West L.A. UMC to Screen Shinoda’s ‘Silence’
A scene from Masahiro Shinoda’s “Silence” (Chinmoku).
West Los Angeles United Methodist Church, 1913 Purdue Ave. in Los Angeles, presents its seventh season of screening thoughtful Japanese and Asian feature and documentary films on the last Friday of each month at 7:30 p.m.
The series offers an opportunity to view and enjoy the collaborative nature of Japan’s traditions, history and culture through both award-winning contemporary and rare classic feature films.
The event is free and parking is available.
This month’s offering on Aug. 25 is “Silence” or “Chinmoku” (1971, 127 minutes), directed by Masahiro Shinoda and adapted from a novel by Shusaku Endo. (Martin Scorsese released a film based on the same novel last year.) The screenplay was by Endo and Shinoda; director of photography was Kazuo Miyagawa (“Ugetsu,” “Floating Weeds,” “Rashomon,” “Yojimbo”). Music score by Toru Takemitsu.
The cast includes Shima Iwashita, Tetsuro Tamba, Makoto “Mako” Iwamatsu, Eiji Okada, David Lampson and Don Kenny.
This award-winning film explores the violent cultural conflict during the arrival of Jesuit missionaries in 17th-century feudal Japan. Two Portuguese priests disembark upon an anonymous Japanese shore. Under cover of nightfall, they seek to infiltrate those Japanese Christian sects driven underground by a ruthless magistrate and re-establish the foothold of the Catholic Church on the isolated island nation.
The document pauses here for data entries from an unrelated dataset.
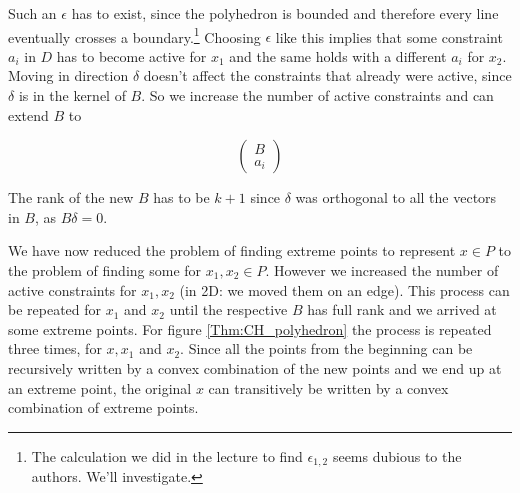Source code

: \begin{pr}
\begin{description}
Such an $\epsilon$ has to exist, since the polyhedron is bounded and therefore every line eventually crosses a boundary.\footnote{The calculation we did in the lecture to find $\epsilon_{1,2}$ seems dubious to the authors. We'll investigate.} Choosing $\epsilon$ like this implies that some constraint $a_i$ in $D$ has to become active for $x_1$ and the same holds with a different $a_i$ for $x_2$. Moving in direction $\delta$ doesn't affect the constraints that already were active, since $\delta$ is in the kernel of $B$. So we increase the number of active constraints and can extend $B$ to 

\[\begin{pmatrix}B\\ a_i\end{pmatrix}\] 

The rank of the new $B$ has to be $k+1$ since $\delta$ was orthogonal to all the vectors in $B$, as $B\delta=0$. %

We have now reduced the problem of finding extreme points to represent $x \in P$ to the problem of finding some for $x_1,x_2 \in P$. However we increased the number of active constraints for $x_1,x_2$ (in 2D: we moved them on an edge). This process can be repeated for $x_1$ and $x_2$ until the respective $B$ has full rank and we arrived at some extreme points. For figure \ref{Thm:CH_polyhedron} the process is repeated three times, for $x,x_1$ and $x_2$. 
Since all the points from the beginning can be recursively written by a convex combination of the new points and we end up at an extreme point, the original $x$ can transitively be written by a convex combination of extreme points.
\end{description}

%




\end{pr}

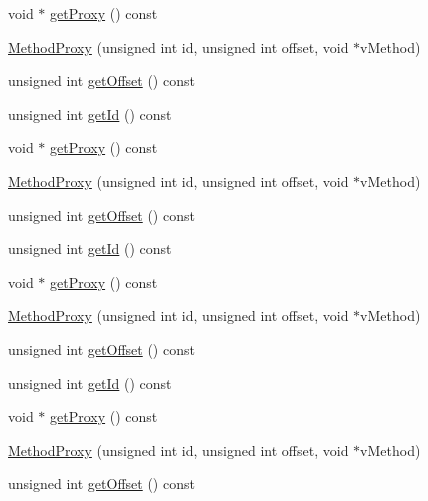 \begin{DoxyCompactItemize}
\item 
void $\ast$ \mbox{\hyperlink{structfakeit_1_1MethodProxy_ab27c6485484c610f7a35bb832fc571ea}{get\+Proxy}} () const
\item 
\mbox{\hyperlink{structfakeit_1_1MethodProxy_a425b37c610166fd5368505aa53cc970c}{Method\+Proxy}} (unsigned int id, unsigned int offset, void $\ast$v\+Method)
\item 
unsigned int \mbox{\hyperlink{structfakeit_1_1MethodProxy_abc59fc5a670eda3f83c981cf4ac7bd68}{get\+Offset}} () const
\item 
unsigned int \mbox{\hyperlink{structfakeit_1_1MethodProxy_a00370ab06d9c4f4b9affb9ec3bdd72fe}{get\+Id}} () const
\item 
void $\ast$ \mbox{\hyperlink{structfakeit_1_1MethodProxy_ab27c6485484c610f7a35bb832fc571ea}{get\+Proxy}} () const
\item 
\mbox{\hyperlink{structfakeit_1_1MethodProxy_a425b37c610166fd5368505aa53cc970c}{Method\+Proxy}} (unsigned int id, unsigned int offset, void $\ast$v\+Method)
\item 
unsigned int \mbox{\hyperlink{structfakeit_1_1MethodProxy_abc59fc5a670eda3f83c981cf4ac7bd68}{get\+Offset}} () const
\item 
unsigned int \mbox{\hyperlink{structfakeit_1_1MethodProxy_a00370ab06d9c4f4b9affb9ec3bdd72fe}{get\+Id}} () const
\item 
void $\ast$ \mbox{\hyperlink{structfakeit_1_1MethodProxy_ab27c6485484c610f7a35bb832fc571ea}{get\+Proxy}} () const
\item 
\mbox{\hyperlink{structfakeit_1_1MethodProxy_a425b37c610166fd5368505aa53cc970c}{Method\+Proxy}} (unsigned int id, unsigned int offset, void $\ast$v\+Method)
\item 
unsigned int \mbox{\hyperlink{structfakeit_1_1MethodProxy_abc59fc5a670eda3f83c981cf4ac7bd68}{get\+Offset}} () const
\item 
unsigned int \mbox{\hyperlink{structfakeit_1_1MethodProxy_a00370ab06d9c4f4b9affb9ec3bdd72fe}{get\+Id}} () const
\item 
void $\ast$ \mbox{\hyperlink{structfakeit_1_1MethodProxy_ab27c6485484c610f7a35bb832fc571ea}{get\+Proxy}} () const
\item 
\mbox{\hyperlink{structfakeit_1_1MethodProxy_a425b37c610166fd5368505aa53cc970c}{Method\+Proxy}} (unsigned int id, unsigned int offset, void $\ast$v\+Method)
\item 
unsigned int \mbox{\hyperlink{structfakeit_1_1MethodProxy_abc59fc5a670eda3f83c981cf4ac7bd68}{get\+Offset}} () const
\item 

\end{DoxyCompactItemize}
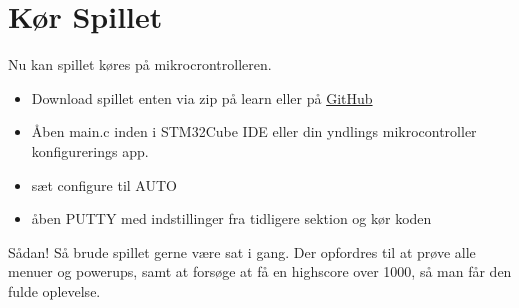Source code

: \section{Kør Spillet} 
\label{chap:Brugermanual_sec:software}
\vspace{0.5em}

Nu kan spillet køres på mikrocrontrolleren. 
\begin{itemize}
    \setlength{\itemsep}{4pt}
    \setlength{\parskip}{0pt}
    \setlength{\parsep}{0pt}
    \item Download spillet enten via zip på learn eller på \href{https://github.com/wrl6765/DTU-30010-Gruppe-13}{GitHub}
    \item Åben main.c inden i STM32Cube IDE eller din yndlings mikrocontroller konfigurerings app.
    \item sæt configure til AUTO
    \item åben PUTTY med indstillinger fra tidligere sektion og kør koden
\end{itemize}

Sådan! Så brude spillet gerne være sat i gang. Der opfordres til at prøve alle menuer og powerups, samt at forsøge at få en highscore over 1000, så man får den fulde oplevelse.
“Silence” builds toward a revelation that approaches the impact of Col. Kurtz’s entrance in Conrad’s “Heart of Darkness” or Marlon Brando’s take on Kurtz in Coppola’s “Apocalypse Now.” Rendered in a color palette, courtesy of famed cinematographer Miyagawa, “Silence” unearths lies and beauty at the intersection of religion and Japanese society. This is a powerful look at one man’s (and a country’s) faith sruggles.
In Japanese with English subtitles. Warning: Contains strong torture scenes.
The next film in the series, to be screened on Sept. 29, is “Close-Knit” or “Karera ga Honki de Amu Toki wa” (2017, 128 minutes), directed by Naoko Igagami and starring Rinka Kakihara, Toma Ikuta, Kenta Kiritani, Eiko Koike and Misako Tanaka. It explores an unconventional family’s unconditional love.